1997, menjadi puncak krisis ketika terjadi ketidaksesuaian antara perdagangan
dan perhitungan kapital serta karena pemerintahan Thailand yang menaikan nilai
tukar mata uangnya. Dan tak lama kemudian, krisis inipun menyebara dengan cepat
ke negara-negara lain seperti Malaysia, Indonesia, Korea Utara, dan
negara-negara lainnya. Krisis di Thailand ini kemudian dikenal sebagai Asian
Crisis, karena krisis ini menimbulkan efek domino kepada negara-negara sekitar
Thailand termasuk Indonesia. Kelompok dua belas juga mengatakan bahwa ada tiga
alasan utama masa depan dari ledakan krisis global yang tidak bisa diprediksi.
Tiga alasan tersebut adalah krisis Rusia telah mengungkapkan kelemahan yang
sebelumnya diabaikan dalam system perbankan internasional, adanya enderitaan
yang dirasakan oleh negara periphery yang semakin menjadi dan akhirnya
negara periphery memutuskan untuk keluar dari sistm kapitalis global
atau bahkan jatuh dengan sendirinya, serta bukti dari ketidak mampuan otoritas
moneter internasional seperti IMF untuk menjaga keutuhannya.
Dari sini, pertanyaan – pertanyaan pun kemudian muncul.
Salah satu yang patut dipertanyakan adalah perihal krisis itu sendiri. Apakah
kemudian krisis yang terjadi adalah krisis di dalam proses globalisasi itu
sendiri, ataukah adanya krisis dalam skala global yang disebabkan oleh
globalisasi itu sendiri. Ini menanggapi dari tulisan George Soros (2002), yang
melihat bahwa terjadi krisis Globalisasi pada saat Great Depression di Amerika
Serikat pada 1929. Jika memang itu adalah sebuah krisis, berarti yang terjadi
adalah krisis dalam skala global yang disebarkan oleh globalisasi, karena
krisis ini dimulai dari satu titik dan menyebar ke seluruh dunia dan berimbas
secara global. Hal lain yang patut ditambahkan adalah krisis yang sebenarnya
dijabarkan di dalam globalisasi ini, apakah benar – benar krisis di dalam
proses globalisasi ataukah hanya sebatas krisis ekonomi dalam skala global.
Pertanyaan – pertanyaan semacam ini muncul mengingat George Soros, John Ralston
Saul dan Stephen Gill hanya membatasi definisi globalisasi di dalam aspek
ekonomi seperti perkembangan pasar finansial global, pertumbuhan perusahaan
transnasional, dan peningkatan dominasi ekonomi global serta liberalisme.

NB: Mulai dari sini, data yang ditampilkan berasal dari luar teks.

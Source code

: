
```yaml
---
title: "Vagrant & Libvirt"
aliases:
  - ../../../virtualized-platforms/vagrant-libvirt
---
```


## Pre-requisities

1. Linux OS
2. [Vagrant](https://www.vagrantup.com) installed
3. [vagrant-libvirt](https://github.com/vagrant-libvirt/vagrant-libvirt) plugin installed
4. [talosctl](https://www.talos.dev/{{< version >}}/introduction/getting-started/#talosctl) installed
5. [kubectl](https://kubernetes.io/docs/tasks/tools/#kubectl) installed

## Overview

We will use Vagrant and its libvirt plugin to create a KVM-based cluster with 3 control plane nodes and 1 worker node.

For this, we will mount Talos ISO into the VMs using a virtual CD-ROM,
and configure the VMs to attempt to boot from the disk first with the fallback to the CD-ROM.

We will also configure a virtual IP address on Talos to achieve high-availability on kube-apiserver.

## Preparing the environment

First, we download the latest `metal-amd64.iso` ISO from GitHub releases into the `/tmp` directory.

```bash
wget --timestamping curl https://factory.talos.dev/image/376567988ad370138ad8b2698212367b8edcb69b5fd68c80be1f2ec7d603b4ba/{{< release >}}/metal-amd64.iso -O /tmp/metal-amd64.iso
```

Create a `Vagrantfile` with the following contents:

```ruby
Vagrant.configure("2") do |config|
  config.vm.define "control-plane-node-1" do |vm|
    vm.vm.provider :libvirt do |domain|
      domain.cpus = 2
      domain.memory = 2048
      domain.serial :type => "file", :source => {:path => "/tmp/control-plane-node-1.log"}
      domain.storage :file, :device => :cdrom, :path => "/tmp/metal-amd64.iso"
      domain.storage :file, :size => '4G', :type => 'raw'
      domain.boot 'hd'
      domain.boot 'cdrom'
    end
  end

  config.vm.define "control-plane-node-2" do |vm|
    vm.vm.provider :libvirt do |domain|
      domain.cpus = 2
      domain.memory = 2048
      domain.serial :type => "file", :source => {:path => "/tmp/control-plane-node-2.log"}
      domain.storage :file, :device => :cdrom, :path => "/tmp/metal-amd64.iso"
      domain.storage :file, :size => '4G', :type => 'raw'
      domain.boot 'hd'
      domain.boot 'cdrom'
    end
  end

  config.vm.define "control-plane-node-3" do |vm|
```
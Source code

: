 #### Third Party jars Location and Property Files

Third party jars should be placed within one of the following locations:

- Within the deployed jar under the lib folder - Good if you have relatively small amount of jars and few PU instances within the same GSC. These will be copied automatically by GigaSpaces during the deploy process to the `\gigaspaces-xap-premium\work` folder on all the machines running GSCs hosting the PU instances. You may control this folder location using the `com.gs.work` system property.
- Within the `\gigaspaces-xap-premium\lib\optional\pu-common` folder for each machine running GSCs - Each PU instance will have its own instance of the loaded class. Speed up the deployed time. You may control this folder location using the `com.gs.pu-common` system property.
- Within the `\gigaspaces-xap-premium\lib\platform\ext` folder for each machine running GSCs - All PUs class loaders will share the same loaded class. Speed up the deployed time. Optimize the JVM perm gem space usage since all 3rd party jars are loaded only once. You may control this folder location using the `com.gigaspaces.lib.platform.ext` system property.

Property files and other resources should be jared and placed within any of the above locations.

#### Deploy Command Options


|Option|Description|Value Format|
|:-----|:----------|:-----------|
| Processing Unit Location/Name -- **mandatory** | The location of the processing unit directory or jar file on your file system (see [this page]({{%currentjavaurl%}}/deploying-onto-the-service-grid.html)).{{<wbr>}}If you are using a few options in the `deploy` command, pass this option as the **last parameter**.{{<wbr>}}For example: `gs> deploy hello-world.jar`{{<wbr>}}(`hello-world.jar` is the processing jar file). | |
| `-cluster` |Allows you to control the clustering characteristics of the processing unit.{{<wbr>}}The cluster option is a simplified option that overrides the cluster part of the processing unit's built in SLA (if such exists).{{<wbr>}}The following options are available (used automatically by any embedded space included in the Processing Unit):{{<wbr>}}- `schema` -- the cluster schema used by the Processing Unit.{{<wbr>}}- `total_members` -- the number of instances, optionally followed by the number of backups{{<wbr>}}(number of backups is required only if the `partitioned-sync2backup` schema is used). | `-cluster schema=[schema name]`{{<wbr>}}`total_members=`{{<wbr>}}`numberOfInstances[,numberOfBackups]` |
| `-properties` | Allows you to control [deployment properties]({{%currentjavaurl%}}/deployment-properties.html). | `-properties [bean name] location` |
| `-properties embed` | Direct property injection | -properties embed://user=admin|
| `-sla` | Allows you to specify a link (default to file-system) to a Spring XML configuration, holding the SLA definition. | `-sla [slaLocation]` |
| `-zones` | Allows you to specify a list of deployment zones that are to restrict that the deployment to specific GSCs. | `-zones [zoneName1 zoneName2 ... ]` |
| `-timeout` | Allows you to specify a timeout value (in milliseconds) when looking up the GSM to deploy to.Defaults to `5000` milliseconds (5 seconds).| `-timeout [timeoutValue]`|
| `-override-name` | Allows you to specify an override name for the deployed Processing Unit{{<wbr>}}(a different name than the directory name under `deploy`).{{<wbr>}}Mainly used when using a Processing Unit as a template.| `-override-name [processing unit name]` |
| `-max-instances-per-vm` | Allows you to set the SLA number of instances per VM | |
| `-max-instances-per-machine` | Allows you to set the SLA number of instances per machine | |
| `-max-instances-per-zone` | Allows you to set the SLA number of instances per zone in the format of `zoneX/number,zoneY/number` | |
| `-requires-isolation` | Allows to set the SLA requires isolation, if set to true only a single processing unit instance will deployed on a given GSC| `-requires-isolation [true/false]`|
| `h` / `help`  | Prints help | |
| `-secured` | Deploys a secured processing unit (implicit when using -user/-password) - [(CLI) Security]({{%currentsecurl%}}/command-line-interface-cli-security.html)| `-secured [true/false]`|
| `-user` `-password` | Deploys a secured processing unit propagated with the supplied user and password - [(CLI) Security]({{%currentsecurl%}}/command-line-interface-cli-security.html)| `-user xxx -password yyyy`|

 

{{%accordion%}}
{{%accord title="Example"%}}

Ini
kemudian membatasi analisa krisis globalisasi itu sendiri hanya di dalam aspek
ekonomi, dan tidak mencakup aspek lainnya. Globalisasi sendiri tidak bias hanya
dibatasi di dalam aspek – aspek tertentu karena proses globalisasi ini adalah
sebuah proses menyelutuh di dalam seluruh aspek kehidupan, dan jika dibatasi
dalam satu aspek saja maka akan dapat mengubah makna dari proses itu sendiri.
Kelompok panelis menilai bahwa mungkin memang krisis globalisasi itu ada, namun
dengan membatasi krisis itu di dalam aspek ekonomi, maka bisa saja yang
sebenarnya terjadi hanyalah sebuah krisis ekonomi yang bersifat global yang
menyebar dan berimbas ke seluruh dunia karena adanya proses globalisasi.